▸ What is needed: In the records below, find the line with "- \hat\beta_1 x_i)^2,\]" and the line with "For inference on". Print both exactly, along with every line between them, and no other line.

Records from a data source

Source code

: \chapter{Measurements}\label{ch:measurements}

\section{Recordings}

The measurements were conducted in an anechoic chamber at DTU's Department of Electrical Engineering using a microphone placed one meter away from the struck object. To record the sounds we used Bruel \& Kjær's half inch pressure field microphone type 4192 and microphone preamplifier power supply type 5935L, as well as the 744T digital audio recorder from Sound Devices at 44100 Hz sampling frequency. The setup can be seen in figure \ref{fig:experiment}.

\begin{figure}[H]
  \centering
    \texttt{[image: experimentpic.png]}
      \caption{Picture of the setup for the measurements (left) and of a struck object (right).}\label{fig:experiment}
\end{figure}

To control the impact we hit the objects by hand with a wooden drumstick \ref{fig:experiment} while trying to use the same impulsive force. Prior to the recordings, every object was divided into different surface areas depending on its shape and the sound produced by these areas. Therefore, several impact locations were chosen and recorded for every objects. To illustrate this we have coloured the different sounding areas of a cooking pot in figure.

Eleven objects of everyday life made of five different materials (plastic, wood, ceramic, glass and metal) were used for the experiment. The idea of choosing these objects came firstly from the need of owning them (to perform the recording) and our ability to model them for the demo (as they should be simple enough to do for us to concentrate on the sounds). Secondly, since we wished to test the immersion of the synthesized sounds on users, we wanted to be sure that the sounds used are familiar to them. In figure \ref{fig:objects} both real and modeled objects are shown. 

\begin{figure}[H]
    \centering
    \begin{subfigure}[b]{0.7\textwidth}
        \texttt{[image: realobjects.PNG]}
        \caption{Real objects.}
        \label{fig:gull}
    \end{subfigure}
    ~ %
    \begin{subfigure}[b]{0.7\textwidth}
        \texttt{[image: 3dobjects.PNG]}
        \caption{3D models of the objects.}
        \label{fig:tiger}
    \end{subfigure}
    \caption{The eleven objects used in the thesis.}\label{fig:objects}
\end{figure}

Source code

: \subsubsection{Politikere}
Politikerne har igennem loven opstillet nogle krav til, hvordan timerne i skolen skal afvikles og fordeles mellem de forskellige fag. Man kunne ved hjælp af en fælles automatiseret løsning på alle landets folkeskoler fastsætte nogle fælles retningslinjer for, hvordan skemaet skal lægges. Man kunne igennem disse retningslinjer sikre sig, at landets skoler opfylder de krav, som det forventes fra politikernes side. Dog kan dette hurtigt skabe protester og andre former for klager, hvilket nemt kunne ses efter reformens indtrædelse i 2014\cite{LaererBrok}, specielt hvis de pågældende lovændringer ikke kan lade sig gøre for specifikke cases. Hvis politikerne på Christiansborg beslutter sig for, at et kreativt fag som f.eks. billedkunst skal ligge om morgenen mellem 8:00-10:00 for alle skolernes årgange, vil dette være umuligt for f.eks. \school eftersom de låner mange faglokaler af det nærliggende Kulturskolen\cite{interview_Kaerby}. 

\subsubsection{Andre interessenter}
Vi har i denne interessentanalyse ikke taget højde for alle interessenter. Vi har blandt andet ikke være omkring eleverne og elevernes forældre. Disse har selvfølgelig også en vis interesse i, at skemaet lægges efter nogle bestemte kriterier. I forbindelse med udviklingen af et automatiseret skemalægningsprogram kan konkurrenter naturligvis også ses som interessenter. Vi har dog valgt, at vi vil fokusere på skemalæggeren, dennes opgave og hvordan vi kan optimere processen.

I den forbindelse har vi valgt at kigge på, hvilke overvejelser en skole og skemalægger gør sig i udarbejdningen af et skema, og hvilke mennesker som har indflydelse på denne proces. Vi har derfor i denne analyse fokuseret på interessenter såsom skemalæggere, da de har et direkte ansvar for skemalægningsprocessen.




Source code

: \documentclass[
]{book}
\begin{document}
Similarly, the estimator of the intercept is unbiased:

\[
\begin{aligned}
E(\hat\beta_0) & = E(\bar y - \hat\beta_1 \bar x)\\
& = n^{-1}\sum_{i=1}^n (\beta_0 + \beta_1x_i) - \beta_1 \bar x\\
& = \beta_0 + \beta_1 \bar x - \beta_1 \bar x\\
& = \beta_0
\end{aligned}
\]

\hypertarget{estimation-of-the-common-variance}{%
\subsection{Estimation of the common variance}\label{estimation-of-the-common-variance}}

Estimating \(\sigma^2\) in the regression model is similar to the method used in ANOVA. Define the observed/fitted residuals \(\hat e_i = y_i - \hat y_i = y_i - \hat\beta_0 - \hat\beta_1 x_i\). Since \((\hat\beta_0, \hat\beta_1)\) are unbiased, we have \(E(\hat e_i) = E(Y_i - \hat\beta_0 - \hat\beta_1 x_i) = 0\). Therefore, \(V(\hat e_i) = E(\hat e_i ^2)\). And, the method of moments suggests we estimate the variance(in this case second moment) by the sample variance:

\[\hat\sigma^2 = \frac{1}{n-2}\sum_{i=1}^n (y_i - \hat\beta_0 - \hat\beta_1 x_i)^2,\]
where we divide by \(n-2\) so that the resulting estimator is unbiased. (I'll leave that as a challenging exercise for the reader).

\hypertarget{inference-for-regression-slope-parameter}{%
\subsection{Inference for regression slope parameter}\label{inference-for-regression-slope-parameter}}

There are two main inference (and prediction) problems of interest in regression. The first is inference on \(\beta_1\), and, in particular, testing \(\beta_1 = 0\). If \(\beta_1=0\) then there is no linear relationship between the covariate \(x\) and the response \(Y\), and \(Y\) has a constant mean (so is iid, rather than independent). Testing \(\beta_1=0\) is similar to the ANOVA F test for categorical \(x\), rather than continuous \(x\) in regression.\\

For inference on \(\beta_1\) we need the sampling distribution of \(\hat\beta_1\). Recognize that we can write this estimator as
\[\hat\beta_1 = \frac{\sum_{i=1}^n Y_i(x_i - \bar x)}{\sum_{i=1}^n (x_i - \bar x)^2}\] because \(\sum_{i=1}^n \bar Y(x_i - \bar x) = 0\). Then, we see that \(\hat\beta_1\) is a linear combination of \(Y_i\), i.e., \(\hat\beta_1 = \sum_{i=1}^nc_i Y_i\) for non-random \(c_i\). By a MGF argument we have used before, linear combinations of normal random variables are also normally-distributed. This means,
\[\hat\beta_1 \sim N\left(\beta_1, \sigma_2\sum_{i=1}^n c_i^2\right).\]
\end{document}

▸ Solution to this task:
\[\hat\sigma^2 = \frac{1}{n-2}\sum_{i=1}^n (y_i - \hat\beta_0 - \hat\beta_1 x_i)^2,\]
where we divide by \(n-2\) so that the resulting estimator is unbiased. (I'll leave that as a challenging exercise for the reader).

\hypertarget{inference-for-regression-slope-parameter}{%
\subsection{Inference for regression slope parameter}\label{inference-for-regression-slope-parameter}}

There are two main inference (and prediction) problems of interest in regression. The first is inference on \(\beta_1\), and, in particular, testing \(\beta_1 = 0\). If \(\beta_1=0\) then there is no linear relationship between the covariate \(x\) and the response \(Y\), and \(Y\) has a constant mean (so is iid, rather than independent). Testing \(\beta_1=0\) is similar to the ANOVA F test for categorical \(x\), rather than continuous \(x\) in regression.\\

For inference on \(\beta_1\) we need the sampling distribution of \(\hat\beta_1\). Recognize that we can write this estimator as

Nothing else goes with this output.